It is often assumed that the responsibility of a children’s author is to sugar-coat reality, whilst teaching the reader to deal with everyday problems and re-assuring them with a pleasant conclusion to the story that good always prevails in the face of conflict. However, close inspection of many children’s classics reveals that this is not always the case, and that more often than not a deep and serious message lies beneath the façade of ‘simple’ picture books, even those aimed at the very young.
Especially when it comes to our natural world, stories of furry little animals tend to be recognised as sweet and idealistic, rather than frightening and reflective of the harsh reality that is nature. That is not to say that unrealistic children’s stories hold any less value than the more harshly eye-opening ones, but it is also true that some of the most well-known books possess a somewhat sinister edge.
The stories of Beatrix Potter, for instance, most often end happily, yet simultaneously contain darker themes regarding survival in a human-centric landscape (The Tale of The Flopsy Bunnies is a great example, as the offspring of Benjamin Bunny are kidnapped by Farmer McGregor who plans to have his wife cook them for dinner!

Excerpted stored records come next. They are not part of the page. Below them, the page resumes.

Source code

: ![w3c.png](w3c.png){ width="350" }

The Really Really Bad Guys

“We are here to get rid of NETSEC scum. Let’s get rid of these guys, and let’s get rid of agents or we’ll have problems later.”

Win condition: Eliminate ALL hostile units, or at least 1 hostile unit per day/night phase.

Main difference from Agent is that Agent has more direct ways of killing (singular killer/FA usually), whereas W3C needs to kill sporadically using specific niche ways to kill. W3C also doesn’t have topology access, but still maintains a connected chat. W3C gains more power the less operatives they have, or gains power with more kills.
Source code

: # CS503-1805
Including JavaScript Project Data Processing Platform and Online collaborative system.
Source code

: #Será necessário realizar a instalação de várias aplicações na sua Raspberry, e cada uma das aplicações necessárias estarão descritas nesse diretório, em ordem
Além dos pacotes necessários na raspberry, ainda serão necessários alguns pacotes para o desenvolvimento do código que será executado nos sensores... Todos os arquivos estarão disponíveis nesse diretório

Although a humourous story, it is also quite dark in its implications of death and the human-animal relationship).
Margaret Wild’s Fox is one such children’s book that does not sugar-coat or provide a necessarily happy conclusion for the reader. The illustrations of Ron Brooks are remarkable in their depiction of the unforgiving Australian landscape, and seamlessly accompany Wild’s rather menacing tale of the friendship between “Dog” and “Magpie”, and the intrusive “Fox” who destroys their relationship. The text itself is integrated amongst Brooks’ illustrations, making the read more interactive as you twist and turn the book while the story progresses.
It is described as a tale about “friendship, loyalty, risk and betrayal”, although I believe that the animal-based theme of the story allows for a more ecological interpretation. For one, it is suggested through the naturalistic images that Dog is in fact a dingo. Fox’s intrusion into Dog and Magpie’s friendship is therefore an insightful representation of ‘invasive’ versus ‘native’, and the imbalance an ecosystem experiences when a foreign species is introduced. Dog’s unusual friendship with Magpie is the result of a broken wing and Dog’s missing eye – Dog carries Magpie on his back because she can no longer fly, and she directs Dog due to his poor vision. Fox’s intrusion begins when he too wants to be friends with Magpie, and although she at first rejects this offer, Magpie eventually abandons Dog because Fox is a faster runner.
Magpie is subsequently removed from her habitat – the bush – and is then discarded in the desert by Fox, who appears to be punishing her for ignoring his friendship originally. This is poignantly demonstrated by his remark “Now you and Dog will know what it is like to be truly alone.” Again, this statement implies something more than friendship and betrayal, suggesting that Fox understands what it is to be alone, and that it is only fair that other animals experience the same. This raises the question of whether the fox as an invasive species deserves to be demonised because of its foreign presence in the Australian environment, and in many ways encourages us to pity Fox as he disappears into the desert, leaving Magpie alone to find her way back to Dog.
Overall, this story is rich in beautiful imagery and profound story-telling, utilising the rugged Australian landscape as a stage for this fascinating narrative that appeals to both children and adults. Whether intentional or not, both Wild and Brooks have created a story that reflects strongly on the reality of the Australian landscape and the dynamics of invasive and native species. The inclusion of Dog (or Dingo) also highlights whether the introduction of foxes to mainland Australia mirrors the possible introduction of the dingo by humans thousands of years ago. Will the fox eventually be considered a native, or will it always remain an outsider compared to other, more recently assimilated species? Although many might consider these topics above the heads of younger readers, I think people would be surprised at how much children learn from picture books such as these, and that sugar-coating an issue is often not the best way to teach or raise awareness.
Well-deserving of the plethora of literary awards it has obtained (including the prestigious Children’s Book Council of Australia Picture Book of the Year), Fox is both an exceptional and haunting tale of loyalty, difference, and life in the Australian environment. I highly recommend it to those interested in animal stories that are both imaginative and reflective of the true severity of nature.